A mirror with a damaged frame was purchased at a yard sale and the broken parts have been identified. The missing wing will be recreated first. Cardboard will be used as an armature support Free Form Sculpt® sculptable putty. A marker is used to trace the outline of the broken piece onto the cardboard. Once the outline of the broken area is complete, the general shape of the wing is then sketched onto the cardboard and cut out. At this point, it is test fitted onto the dragon. Super Instant® Epoxy is mixed and applied to the edge of the cardboard. The cardboard armature is glued into place and held momentarily as the epoxy sets.

Step 2: Creating missing Dragon Horn

A piece of wooden dowel will be used as an armature for the missing dragon horn. As with the wing, the dowel is marked, fitted and cut to the desired length for the horn. Super Instant® Epoxy is used to glue the dowel into place for sculpting purposes. The bottom gargoyle wing gets the same treatment as the dragon wing, and is glued in place. Finally, the broken end of the other dragon wing is fitted with a small cardboard armature. The armatures are all epoxied into place and ready for the application of Fere Form® SCULPT Epoxy Putty.
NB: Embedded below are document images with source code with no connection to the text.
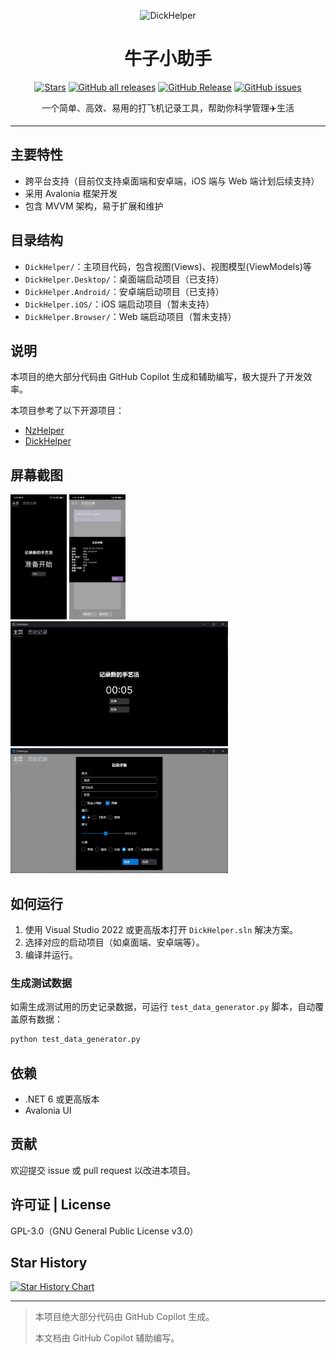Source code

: <div align="center">

![DickHelper](https://socialify.git.ci/LuYifei2011/DickHelper/image?description=1&font=Inter&forks=1&language=1&name=1&owner=1&stargazers=1&theme=Auto)

# 牛子小助手

[![Stars](https://img.shields.io/github/stars/LuYifei2011/DickHelper?label=stars)](https://github.com/LuYifei2011/DickHelper)
<a href="https://github.com/LuYifei2011/DickHelper/releases"><img alt="GitHub all releases" src="https://img.shields.io/github/downloads/LuYifei2011/DickHelper/total?label=Downloads"></a>
[![GitHub Release](https://img.shields.io/github/v/release/LuYifei2011/DickHelper)](https://github.com/LuYifei2011/DickHelper/releases)
<a href="https://github.com/LuYifei2011/DickHelper/issues"><img alt="GitHub issues" src="https://img.shields.io/github/issues/LuYifei2011/DickHelper"></a>

一个简单、高效、易用的打飞机记录工具，帮助你科学管理✈️生活

</div>

---

## 主要特性
- 跨平台支持（目前仅支持桌面端和安卓端，iOS 端与 Web 端计划后续支持）
- 采用 Avalonia 框架开发
- 包含 MVVM 架构，易于扩展和维护

## 目录结构
- `DickHelper/`：主项目代码，包含视图(Views)、视图模型(ViewModels)等
- `DickHelper.Desktop/`：桌面端启动项目（已支持）
- `DickHelper.Android/`：安卓端启动项目（已支持）
- `DickHelper.iOS/`：iOS 端启动项目（暂未支持）
- `DickHelper.Browser/`：Web 端启动项目（暂未支持）

## 说明
本项目的绝大部分代码由 GitHub Copilot 生成和辅助编写，极大提升了开发效率。

本项目参考了以下开源项目：
- [NzHelper](https://github.com/LuYifei2011/DickHelper)
- [DickHelper](https://github.com/zzzdajb/DickHelper)

## 屏幕截图
<img alt="Android 主页" src="./screenshot/Android_主页.jpg" height=200>
<img alt="Android 历史详情" src="./screenshot/Android_历史详情.jpg" height=200>
<img alt="Windows 主页" src="./screenshot/Windows_主页.png" height=200>
<img alt="Windows 记录详情" src="./screenshot/Windows_记录详情.png" height=200>

## 如何运行
1. 使用 Visual Studio 2022 或更高版本打开 `DickHelper.sln` 解决方案。
2. 选择对应的启动项目（如桌面端、安卓端等）。
3. 编译并运行。

### 生成测试数据
如需生成测试用的历史记录数据，可运行 `test_data_generator.py` 脚本，自动覆盖原有数据：

```bash
python test_data_generator.py
```

## 依赖
- .NET 6 或更高版本
- Avalonia UI

## 贡献
欢迎提交 issue 或 pull request 以改进本项目。

## 许可证 | License
GPL-3.0（GNU General Public License v3.0）

## Star History
[![Star History Chart](https://api.star-history.com/svg?repos=LuYifei2011/DickHelper&type=Timeline)](https://star-history.com/#LuYifei2011/DickHelper&Timeline)

---

> 本项目绝大部分代码由 GitHub Copilot 生成。
> 
> 本文档由 GitHub Copilot 辅助编写。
Step 3: Applying Free Form Sculpt

Free Form® SCULPT is a 1:1 epoxy putty that blends together easily when water is added to it. Equal parts of putty are dispensed out of the containers. Free Form® SCULPT is immersed in water prior to blending together to achieve maximum work-ability. Part A and Part B are blended together carefully by hand. Once a uniform color is achieved, Free Form® SCULPT is ready to be applied.
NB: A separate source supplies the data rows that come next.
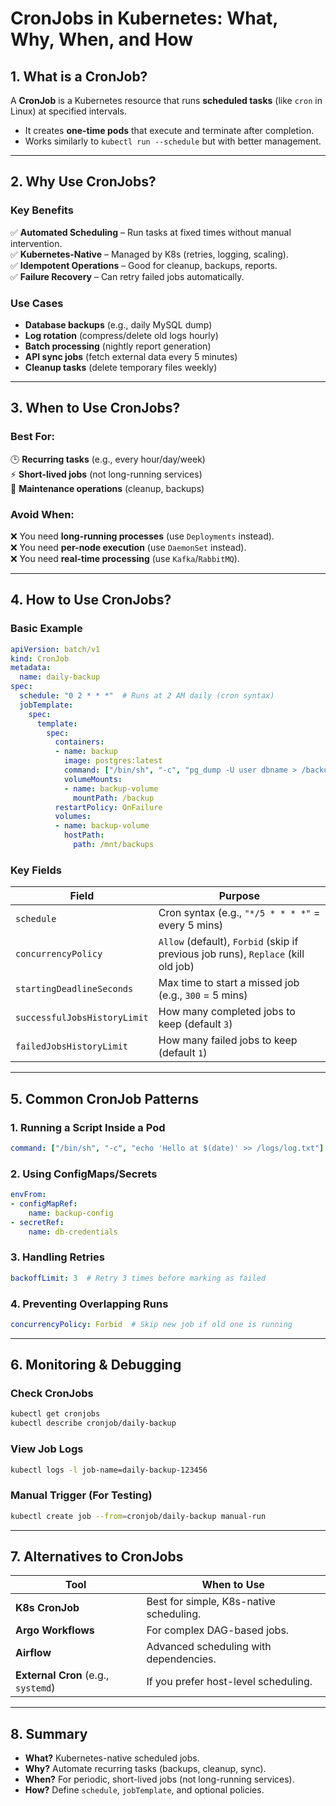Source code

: # **CronJobs in Kubernetes: What, Why, When, and How**

## **1. What is a CronJob?**
A **CronJob** is a Kubernetes resource that runs **scheduled tasks** (like `cron` in Linux) at specified intervals.  
- It creates **one-time pods** that execute and terminate after completion.
- Works similarly to `kubectl run --schedule` but with better management.

---

## **2. Why Use CronJobs?**
### **Key Benefits**
✅ **Automated Scheduling** – Run tasks at fixed times without manual intervention.  
✅ **Kubernetes-Native** – Managed by K8s (retries, logging, scaling).  
✅ **Idempotent Operations** – Good for cleanup, backups, reports.  
✅ **Failure Recovery** – Can retry failed jobs automatically.  

### **Use Cases**
- **Database backups** (e.g., daily MySQL dump)
- **Log rotation** (compress/delete old logs hourly)
- **Batch processing** (nightly report generation)
- **API sync jobs** (fetch external data every 5 minutes)
- **Cleanup tasks** (delete temporary files weekly)

---

## **3. When to Use CronJobs?**
### **Best For:**
🕒 **Recurring tasks** (e.g., every hour/day/week)  
⚡ **Short-lived jobs** (not long-running services)  
🔧 **Maintenance operations** (cleanup, backups)  

### **Avoid When:**
❌ You need **long-running processes** (use `Deployments` instead).  
❌ You need **per-node execution** (use `DaemonSet` instead).  
❌ You need **real-time processing** (use `Kafka`/`RabbitMQ`).  

---

## **4. How to Use CronJobs?**
### **Basic Example**
```yaml
apiVersion: batch/v1
kind: CronJob
metadata:
  name: daily-backup
spec:
  schedule: "0 2 * * *"  # Runs at 2 AM daily (cron syntax)
  jobTemplate:
    spec:
      template:
        spec:
          containers:
          - name: backup
            image: postgres:latest
            command: ["/bin/sh", "-c", "pg_dump -U user dbname > /backup/db.sql"]
            volumeMounts:
            - name: backup-volume
              mountPath: /backup
          restartPolicy: OnFailure
          volumes:
          - name: backup-volume
            hostPath:
              path: /mnt/backups
```

### **Key Fields**
| Field | Purpose |
|-------|---------|
| `schedule` | Cron syntax (e.g., `"*/5 * * * *"` = every 5 mins) |
| `concurrencyPolicy` | `Allow` (default), `Forbid` (skip if previous job runs), `Replace` (kill old job) |
| `startingDeadlineSeconds` | Max time to start a missed job (e.g., `300` = 5 mins) |
| `successfulJobsHistoryLimit` | How many completed jobs to keep (default `3`) |
| `failedJobsHistoryLimit` | How many failed jobs to keep (default `1`) |

---

## **5. Common CronJob Patterns**
### **1. Running a Script Inside a Pod**
```yaml
command: ["/bin/sh", "-c", "echo 'Hello at $(date)' >> /logs/log.txt"]
```

### **2. Using ConfigMaps/Secrets**
```yaml
envFrom:
- configMapRef:
    name: backup-config
- secretRef:
    name: db-credentials
```

### **3. Handling Retries**
```yaml
backoffLimit: 3  # Retry 3 times before marking as failed
```

### **4. Preventing Overlapping Runs**
```yaml
concurrencyPolicy: Forbid  # Skip new job if old one is running
```

---

## **6. Monitoring & Debugging**
### **Check CronJobs**
```sh
kubectl get cronjobs
kubectl describe cronjob/daily-backup
```

### **View Job Logs**
```sh
kubectl logs -l job-name=daily-backup-123456
```

### **Manual Trigger (For Testing)**
```sh
kubectl create job --from=cronjob/daily-backup manual-run
```

---

## **7. Alternatives to CronJobs**
| Tool | When to Use |
|------|------------|
| **K8s CronJob** | Best for simple, K8s-native scheduling. |
| **Argo Workflows** | For complex DAG-based jobs. |
| **Airflow** | Advanced scheduling with dependencies. |
| **External Cron** (e.g., `systemd`) | If you prefer host-level scheduling. |

---

## **8. Summary**
- **What?** Kubernetes-native scheduled jobs.  
- **Why?** Automate recurring tasks (backups, cleanup, sync).  
- **When?** For periodic, short-lived jobs (not long-running services).  
- **How?** Define `schedule`, `jobTemplate`, and optional policies.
Free Form® SCULPT is then fitted onto the cardboard armature and blended into the existing piece. Water is used to smooth out the Putty and ensures that nothing sticks to the sculpting tools. Sculpting tools are dipped into water prior to using them to sculpt Free Form Sculpt®. Water helps smooth the putty as well as sculpt fine detail on the surface easily and efficiently.
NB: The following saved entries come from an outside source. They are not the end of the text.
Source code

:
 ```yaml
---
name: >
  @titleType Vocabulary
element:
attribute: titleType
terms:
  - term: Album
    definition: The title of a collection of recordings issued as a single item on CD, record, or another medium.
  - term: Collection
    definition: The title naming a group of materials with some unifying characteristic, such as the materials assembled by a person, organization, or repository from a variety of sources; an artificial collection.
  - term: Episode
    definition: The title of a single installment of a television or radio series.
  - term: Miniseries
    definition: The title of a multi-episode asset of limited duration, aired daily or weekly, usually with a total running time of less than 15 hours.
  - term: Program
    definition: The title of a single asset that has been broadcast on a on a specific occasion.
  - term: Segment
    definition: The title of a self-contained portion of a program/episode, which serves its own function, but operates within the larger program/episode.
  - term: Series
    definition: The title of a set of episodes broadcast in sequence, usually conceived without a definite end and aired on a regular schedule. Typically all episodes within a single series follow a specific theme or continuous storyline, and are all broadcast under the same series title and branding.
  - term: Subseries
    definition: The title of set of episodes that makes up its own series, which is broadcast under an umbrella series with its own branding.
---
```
A long potlife coupled with ease of workablity, makes quick work of an otherwise tedious process. The dragon horn is quickly restored with a couple spritzes of water and a few touches of the sculpting tool against the Free Form® SCULPT. More is applied to the broken wing bottom as well and the gargoyle wing is repaired using the same technique.

Step 4: Cleaning Utensils

Once sculpting is finished, tools, hands. and surfaces can easily and safely be cleaned up using Smooth-On E-POX-EE KLEENER®. A small amount of KLEENER® is dispensed in a disposable cup. A chip brushed dipped into the E-POX-EE KLEENER® is brushed onto the tool or any surface that may contain uncured Free Form® SCULPT.

Step 5: Finishing

After an overnight cure, the Free Form® SCULPT is strong enough to be shaped with a grinding wheel if necessary. Once the piece is cured, it is strong and ready for primer. Masking tape is applied in areas to protect the piece from primer over spray. Once all areas are masked, a plastic primer is applied to Free Form® SCULPT. A thorough coat of primer will enable paint to stick to the Free Form® SCULPT. Once the primer is fully dried, the tape can be safely removed for painting.

The end user can determine how they want to paint the primered Free Form® SCULPT for this piece, a combination of airbrush and paint brush will give us the desired finished effects. A base coat of paint is applied to the wing, closely matching and blending to match the original paint.

Step 6: Final Touches

Other areas of similar color are also sprayed. More paint is mixed with the color matched to the existing piece and all remaining areas are paint finished. A combination of dry brush and paint brush techniques are used to finish the painting process. The mirror frame is fully restored. Tim Bennett sold this mirror on ebay for $225.00. A net profit of about $175 after factoring in repair material costs.